Provided records:
────────

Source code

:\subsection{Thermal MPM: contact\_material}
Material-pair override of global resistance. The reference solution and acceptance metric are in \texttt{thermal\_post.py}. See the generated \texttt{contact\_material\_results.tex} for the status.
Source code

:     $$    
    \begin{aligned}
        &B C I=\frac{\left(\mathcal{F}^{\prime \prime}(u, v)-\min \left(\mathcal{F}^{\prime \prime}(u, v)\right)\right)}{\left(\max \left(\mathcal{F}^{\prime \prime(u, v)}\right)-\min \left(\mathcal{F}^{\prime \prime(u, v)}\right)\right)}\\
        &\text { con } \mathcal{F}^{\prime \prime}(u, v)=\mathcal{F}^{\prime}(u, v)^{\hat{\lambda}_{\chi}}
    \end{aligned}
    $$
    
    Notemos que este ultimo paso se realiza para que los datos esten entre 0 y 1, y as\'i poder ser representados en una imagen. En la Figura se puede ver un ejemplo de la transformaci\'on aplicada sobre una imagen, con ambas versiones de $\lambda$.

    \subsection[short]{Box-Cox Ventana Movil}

────────

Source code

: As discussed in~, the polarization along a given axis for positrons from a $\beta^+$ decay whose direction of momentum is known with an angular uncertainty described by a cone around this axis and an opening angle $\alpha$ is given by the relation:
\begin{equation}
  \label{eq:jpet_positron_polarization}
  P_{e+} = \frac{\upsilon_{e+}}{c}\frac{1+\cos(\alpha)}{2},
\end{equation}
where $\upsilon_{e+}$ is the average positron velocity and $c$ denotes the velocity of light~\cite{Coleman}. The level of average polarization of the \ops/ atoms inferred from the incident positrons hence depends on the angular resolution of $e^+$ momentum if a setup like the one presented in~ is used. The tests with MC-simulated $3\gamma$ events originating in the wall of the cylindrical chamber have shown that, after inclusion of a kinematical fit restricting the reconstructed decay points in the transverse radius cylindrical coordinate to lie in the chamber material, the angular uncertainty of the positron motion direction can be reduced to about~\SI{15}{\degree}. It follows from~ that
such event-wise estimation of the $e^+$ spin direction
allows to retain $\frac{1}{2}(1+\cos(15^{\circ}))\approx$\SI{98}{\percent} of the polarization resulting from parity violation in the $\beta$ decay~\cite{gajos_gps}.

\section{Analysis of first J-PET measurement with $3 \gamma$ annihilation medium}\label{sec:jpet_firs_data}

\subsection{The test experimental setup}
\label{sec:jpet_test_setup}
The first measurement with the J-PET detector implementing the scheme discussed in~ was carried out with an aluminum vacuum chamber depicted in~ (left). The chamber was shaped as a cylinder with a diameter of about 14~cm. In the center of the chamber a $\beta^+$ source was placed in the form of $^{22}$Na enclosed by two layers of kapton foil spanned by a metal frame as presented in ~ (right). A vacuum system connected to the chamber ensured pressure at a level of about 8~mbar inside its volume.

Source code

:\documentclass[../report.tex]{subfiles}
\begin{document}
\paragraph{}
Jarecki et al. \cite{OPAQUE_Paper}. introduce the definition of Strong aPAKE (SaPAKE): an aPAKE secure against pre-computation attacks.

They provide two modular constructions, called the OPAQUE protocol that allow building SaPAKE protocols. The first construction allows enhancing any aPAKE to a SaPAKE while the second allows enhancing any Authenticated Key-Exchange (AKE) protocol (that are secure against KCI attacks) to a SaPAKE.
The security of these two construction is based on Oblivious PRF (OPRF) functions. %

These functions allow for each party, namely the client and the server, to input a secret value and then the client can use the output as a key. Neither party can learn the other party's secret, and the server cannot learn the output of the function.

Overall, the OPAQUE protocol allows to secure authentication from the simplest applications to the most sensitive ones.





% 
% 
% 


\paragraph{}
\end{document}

────────

Action item:
Filter the listing for the word "measurement" and copy every line that holds it.

Answer for this exercise:
\section{Analysis of first J-PET measurement with $3 \gamma$ annihilation medium}\label{sec:jpet_firs_data}
The first measurement with the J-PET detector implementing the scheme discussed in~ was carried out with an aluminum vacuum chamber depicted in~ (left). The chamber was shaped as a cylinder with a diameter of about 14~cm. In the center of the chamber a $\beta^+$ source was placed in the form of $^{22}$Na enclosed by two layers of kapton foil spanned by a metal frame as presented in ~ (right). A vacuum system connected to the chamber ensured pressure at a level of about 8~mbar inside its volume.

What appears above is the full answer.